Learning Italian, Part 3

These books are lifesavers.

So today marked the first day of my fourth week of Italian classes at Scuola Leonardo da Vinci. Thanks to the three-hour daily immersion, I have made some serious strides, so I decided to enroll for another two weeks (five in total) then take it from there to see if I want to extend any further. Since I’m not on sabbatical so to speak and am in Italy for the long haul–as I’ve previously mentioned–it’s a no-brainer that polishing my Italian will open new doors for me. In a perfect world, 12 weeks of classes would be ideal, but I’d be happy if can manage to wing eight, so we’ll see.

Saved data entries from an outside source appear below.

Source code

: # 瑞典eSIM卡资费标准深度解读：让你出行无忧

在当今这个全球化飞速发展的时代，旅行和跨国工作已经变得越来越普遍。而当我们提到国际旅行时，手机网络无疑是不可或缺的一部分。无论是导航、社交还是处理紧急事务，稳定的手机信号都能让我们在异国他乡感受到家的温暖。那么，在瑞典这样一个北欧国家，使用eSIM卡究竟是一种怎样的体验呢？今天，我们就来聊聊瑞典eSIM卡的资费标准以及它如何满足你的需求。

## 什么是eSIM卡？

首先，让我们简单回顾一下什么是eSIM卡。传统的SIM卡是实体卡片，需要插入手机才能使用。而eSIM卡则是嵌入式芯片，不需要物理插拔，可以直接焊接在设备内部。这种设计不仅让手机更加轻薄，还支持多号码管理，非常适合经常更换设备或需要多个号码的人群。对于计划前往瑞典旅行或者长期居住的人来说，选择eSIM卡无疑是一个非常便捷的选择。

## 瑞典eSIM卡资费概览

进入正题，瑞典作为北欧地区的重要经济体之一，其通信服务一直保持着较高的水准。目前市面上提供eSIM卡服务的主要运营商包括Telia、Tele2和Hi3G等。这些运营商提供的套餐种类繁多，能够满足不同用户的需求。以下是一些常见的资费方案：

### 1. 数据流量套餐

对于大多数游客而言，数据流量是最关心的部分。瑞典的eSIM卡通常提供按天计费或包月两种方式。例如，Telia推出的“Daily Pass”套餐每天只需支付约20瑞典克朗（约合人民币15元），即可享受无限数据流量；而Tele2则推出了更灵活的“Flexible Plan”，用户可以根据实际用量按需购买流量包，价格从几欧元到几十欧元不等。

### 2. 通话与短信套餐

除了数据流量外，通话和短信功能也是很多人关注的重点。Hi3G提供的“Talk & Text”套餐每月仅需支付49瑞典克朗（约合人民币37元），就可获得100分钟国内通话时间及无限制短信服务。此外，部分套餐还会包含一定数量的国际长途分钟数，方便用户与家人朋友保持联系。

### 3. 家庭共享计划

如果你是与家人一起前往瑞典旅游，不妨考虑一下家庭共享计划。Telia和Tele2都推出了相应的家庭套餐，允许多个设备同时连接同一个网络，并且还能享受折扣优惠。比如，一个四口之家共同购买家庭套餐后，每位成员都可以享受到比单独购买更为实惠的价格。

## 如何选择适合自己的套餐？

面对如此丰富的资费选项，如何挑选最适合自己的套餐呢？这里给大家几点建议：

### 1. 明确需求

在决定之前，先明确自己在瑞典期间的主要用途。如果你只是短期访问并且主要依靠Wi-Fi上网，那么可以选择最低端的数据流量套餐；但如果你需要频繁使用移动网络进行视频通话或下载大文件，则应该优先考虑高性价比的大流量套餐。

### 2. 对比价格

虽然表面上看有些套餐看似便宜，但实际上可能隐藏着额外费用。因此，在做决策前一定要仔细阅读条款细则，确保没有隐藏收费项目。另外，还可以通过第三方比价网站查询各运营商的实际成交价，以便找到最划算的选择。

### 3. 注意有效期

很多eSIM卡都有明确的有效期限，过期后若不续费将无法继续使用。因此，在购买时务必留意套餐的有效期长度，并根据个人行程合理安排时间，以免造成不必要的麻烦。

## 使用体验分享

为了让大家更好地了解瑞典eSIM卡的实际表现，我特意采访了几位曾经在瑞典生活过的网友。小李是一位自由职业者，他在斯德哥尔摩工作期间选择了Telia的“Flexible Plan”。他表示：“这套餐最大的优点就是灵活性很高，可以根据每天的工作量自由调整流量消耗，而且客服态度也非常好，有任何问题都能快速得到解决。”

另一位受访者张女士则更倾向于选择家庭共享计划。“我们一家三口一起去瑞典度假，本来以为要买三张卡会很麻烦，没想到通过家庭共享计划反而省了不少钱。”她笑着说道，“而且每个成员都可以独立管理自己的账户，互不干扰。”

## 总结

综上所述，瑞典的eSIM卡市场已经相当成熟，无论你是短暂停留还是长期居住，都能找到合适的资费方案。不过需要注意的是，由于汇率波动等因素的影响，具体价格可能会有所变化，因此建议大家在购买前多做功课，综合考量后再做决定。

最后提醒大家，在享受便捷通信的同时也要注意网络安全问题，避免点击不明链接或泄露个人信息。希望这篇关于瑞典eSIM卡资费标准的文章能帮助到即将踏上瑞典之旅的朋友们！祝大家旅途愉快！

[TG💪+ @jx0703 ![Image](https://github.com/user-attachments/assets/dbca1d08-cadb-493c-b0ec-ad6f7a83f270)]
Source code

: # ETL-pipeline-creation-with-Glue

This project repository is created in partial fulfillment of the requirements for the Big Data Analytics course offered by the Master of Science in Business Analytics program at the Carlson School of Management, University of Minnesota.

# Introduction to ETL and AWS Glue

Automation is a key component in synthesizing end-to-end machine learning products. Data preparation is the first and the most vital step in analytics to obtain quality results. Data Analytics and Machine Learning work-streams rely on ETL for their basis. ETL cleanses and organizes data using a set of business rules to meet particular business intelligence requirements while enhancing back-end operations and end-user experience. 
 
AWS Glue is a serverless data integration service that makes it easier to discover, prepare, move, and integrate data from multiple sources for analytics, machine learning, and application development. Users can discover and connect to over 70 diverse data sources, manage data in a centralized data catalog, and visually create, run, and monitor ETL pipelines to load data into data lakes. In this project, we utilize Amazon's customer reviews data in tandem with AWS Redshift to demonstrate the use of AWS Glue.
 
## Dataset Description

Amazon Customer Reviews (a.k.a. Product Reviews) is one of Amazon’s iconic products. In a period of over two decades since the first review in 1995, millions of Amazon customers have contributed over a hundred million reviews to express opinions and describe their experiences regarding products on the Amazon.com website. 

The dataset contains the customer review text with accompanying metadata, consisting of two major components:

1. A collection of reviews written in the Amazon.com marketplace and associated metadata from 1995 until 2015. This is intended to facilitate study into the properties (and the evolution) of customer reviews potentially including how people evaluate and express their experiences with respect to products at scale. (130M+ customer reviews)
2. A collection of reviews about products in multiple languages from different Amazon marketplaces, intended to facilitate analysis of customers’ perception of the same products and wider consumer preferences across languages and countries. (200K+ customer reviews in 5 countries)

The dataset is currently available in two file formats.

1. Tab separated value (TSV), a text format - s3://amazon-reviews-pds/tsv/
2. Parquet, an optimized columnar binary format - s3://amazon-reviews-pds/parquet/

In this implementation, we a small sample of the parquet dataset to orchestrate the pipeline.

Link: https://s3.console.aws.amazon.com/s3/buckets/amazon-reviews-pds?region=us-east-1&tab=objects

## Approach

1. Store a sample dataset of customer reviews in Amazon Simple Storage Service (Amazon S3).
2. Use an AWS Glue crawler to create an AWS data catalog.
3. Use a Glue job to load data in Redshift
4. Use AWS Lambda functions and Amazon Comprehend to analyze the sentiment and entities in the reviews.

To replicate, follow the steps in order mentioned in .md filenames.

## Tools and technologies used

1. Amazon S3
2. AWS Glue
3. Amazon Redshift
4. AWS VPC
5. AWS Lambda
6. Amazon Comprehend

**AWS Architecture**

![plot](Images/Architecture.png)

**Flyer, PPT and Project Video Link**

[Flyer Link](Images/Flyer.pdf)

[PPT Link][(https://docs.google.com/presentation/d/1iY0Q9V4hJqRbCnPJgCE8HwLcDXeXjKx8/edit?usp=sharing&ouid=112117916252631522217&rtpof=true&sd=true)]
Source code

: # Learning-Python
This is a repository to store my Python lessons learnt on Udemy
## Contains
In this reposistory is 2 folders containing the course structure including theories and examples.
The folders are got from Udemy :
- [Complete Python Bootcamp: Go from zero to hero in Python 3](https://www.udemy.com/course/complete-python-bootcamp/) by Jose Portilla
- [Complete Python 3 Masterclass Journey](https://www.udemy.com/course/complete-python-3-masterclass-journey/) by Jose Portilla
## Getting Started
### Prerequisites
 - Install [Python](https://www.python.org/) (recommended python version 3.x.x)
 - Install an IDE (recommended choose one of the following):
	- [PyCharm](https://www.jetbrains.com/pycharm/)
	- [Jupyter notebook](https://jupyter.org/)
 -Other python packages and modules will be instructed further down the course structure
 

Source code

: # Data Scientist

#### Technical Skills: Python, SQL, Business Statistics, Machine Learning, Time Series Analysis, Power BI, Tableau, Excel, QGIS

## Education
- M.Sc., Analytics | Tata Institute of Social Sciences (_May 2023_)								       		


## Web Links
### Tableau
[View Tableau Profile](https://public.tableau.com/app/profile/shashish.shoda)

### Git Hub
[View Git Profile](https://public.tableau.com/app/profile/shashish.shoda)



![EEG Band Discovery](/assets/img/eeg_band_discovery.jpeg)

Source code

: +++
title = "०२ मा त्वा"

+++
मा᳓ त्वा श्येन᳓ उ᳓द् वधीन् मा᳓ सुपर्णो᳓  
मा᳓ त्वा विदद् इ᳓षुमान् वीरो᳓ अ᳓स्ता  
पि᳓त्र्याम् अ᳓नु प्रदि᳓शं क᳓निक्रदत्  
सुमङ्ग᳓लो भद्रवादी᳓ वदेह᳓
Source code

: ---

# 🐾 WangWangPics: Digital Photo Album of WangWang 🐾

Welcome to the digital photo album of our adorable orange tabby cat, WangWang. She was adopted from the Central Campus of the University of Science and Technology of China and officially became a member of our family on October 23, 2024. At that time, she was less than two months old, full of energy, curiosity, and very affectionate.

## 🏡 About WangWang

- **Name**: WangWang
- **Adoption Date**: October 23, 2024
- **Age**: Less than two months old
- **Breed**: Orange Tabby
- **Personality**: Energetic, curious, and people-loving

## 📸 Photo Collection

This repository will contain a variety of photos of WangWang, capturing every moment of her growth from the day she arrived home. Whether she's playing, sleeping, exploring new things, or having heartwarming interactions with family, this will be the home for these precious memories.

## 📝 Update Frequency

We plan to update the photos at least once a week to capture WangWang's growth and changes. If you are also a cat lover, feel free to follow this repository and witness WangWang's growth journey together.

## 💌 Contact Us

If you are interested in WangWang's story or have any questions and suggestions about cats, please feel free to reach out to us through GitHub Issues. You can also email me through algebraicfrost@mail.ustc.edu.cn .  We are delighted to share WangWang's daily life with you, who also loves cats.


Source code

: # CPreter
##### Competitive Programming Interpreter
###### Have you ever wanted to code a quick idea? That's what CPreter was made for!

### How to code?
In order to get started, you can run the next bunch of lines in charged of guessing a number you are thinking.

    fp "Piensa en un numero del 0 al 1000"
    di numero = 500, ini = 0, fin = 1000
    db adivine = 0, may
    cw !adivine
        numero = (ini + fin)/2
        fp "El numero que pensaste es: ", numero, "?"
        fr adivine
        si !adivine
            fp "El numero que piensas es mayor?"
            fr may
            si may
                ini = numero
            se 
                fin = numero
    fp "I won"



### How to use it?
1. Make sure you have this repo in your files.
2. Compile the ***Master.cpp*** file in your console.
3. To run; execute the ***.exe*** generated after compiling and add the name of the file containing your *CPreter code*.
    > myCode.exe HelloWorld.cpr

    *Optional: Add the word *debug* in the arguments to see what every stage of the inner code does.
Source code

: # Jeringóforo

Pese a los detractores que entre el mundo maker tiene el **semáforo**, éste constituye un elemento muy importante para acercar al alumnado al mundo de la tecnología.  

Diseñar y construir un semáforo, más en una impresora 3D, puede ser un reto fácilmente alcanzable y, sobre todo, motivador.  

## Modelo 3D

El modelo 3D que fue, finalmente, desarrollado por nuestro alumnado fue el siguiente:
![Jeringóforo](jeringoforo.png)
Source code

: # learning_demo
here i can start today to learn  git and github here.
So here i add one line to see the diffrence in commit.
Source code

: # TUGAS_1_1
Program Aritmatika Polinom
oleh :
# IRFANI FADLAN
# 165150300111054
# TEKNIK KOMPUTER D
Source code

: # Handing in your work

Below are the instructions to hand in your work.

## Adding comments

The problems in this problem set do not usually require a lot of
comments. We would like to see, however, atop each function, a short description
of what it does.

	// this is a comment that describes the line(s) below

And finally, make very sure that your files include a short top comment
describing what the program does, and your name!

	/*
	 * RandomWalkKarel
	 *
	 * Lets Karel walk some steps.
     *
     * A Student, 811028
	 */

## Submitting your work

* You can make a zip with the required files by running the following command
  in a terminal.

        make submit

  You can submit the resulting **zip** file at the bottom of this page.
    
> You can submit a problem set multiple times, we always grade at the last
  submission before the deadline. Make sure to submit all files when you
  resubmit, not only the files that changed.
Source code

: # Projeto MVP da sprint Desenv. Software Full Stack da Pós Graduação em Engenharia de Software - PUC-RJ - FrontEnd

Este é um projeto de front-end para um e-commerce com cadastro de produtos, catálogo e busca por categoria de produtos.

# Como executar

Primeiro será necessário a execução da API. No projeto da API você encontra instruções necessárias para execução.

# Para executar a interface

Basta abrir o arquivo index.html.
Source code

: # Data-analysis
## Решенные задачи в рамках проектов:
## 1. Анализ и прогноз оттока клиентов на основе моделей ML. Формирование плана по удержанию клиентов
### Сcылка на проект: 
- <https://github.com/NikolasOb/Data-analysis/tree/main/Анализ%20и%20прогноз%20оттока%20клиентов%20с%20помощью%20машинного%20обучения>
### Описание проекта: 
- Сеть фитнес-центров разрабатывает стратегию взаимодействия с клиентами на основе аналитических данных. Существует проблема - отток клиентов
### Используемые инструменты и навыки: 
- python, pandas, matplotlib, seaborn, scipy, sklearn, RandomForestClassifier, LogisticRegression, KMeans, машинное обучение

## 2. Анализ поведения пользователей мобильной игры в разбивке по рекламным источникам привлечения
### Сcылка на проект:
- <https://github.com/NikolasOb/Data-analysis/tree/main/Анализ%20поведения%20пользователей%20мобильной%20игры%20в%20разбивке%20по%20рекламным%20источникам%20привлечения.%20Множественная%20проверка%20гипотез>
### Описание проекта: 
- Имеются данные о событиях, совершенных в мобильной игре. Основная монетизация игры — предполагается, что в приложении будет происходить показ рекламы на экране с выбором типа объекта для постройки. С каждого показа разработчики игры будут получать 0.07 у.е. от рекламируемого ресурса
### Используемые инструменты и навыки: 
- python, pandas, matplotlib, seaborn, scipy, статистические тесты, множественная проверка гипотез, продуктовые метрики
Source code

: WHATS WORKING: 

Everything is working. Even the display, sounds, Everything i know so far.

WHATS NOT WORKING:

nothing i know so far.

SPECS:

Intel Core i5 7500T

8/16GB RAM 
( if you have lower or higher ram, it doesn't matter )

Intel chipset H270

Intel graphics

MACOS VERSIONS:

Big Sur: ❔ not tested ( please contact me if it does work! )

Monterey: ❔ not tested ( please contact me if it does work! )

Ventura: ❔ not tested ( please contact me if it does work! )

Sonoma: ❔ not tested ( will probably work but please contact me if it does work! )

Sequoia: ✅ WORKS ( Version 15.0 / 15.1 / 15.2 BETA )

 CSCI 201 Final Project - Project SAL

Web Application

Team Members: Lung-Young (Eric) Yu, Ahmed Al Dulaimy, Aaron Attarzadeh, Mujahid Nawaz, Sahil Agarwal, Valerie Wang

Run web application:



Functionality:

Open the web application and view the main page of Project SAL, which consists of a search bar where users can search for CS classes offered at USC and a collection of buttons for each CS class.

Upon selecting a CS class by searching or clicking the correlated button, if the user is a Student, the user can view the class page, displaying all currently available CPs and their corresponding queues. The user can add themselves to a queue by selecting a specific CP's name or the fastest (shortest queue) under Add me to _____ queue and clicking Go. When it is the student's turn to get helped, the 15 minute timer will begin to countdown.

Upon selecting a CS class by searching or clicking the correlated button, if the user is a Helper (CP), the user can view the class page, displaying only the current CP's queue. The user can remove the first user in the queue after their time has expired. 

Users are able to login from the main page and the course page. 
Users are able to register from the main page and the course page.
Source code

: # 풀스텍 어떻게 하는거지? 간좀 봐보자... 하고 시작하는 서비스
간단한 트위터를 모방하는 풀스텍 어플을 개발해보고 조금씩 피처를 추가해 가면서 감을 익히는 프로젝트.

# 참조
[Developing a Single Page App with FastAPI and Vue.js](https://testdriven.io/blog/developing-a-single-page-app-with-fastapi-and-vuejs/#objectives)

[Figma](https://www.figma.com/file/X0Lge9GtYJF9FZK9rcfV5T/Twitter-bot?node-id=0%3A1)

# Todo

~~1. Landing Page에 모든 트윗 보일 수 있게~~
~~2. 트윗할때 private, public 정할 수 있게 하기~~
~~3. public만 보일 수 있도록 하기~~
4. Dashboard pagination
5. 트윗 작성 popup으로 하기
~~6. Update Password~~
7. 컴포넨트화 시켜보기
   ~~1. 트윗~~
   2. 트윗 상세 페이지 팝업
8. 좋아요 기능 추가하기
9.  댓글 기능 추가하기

As I’ve also previously mentioned, I started in a high intermediate class (Level 4, B2) and since I joined towards the tail-end of this particular session, we wound up having an exam during the last half of my second week. I’m proud to say that I scored a 49.5 out of 50. Not too bad if I do say so myself. If you’re wondering why I lost the half-point, I used avere with the congiuntivo trapassato conjugation of finire. In my defense, finire usually takes avere but the context of this particular sentence  was intransitive, so essere was the appropriate accompanying verb. Sigh.

So, passing the exam means I have moved on up to Level 5, which I believe is C1, the beginner side of advanced. Any student of Italian will tell you that the congiuntivo, or subjunctive, verb tenses are among the most challenging to master, and I’m now currently learning uber-complicated congiuntivo usage.  We’re also elaborating on proper sentence agreement, something of which I wasn’t always mindful, but I now try to keep top of mind since the rules are  instilled in my brain and I now use the trapassato prossimo–the past-before-the-past indicative verb tense–more than ever.

Also on the learning Italian front, I spend a lot of what little free time I have practicing la bella lingua by either reading out loud to better my pronunciation or doing exercises in one of the grammar books from my ever-increasing collection. By year’s end, I hope to accomplish reading an entire Italian novel without having to look up at least  five words per page in my inglese-italiano dizionario.

Fingers crossed that I’m at least–if not more than–halfway there.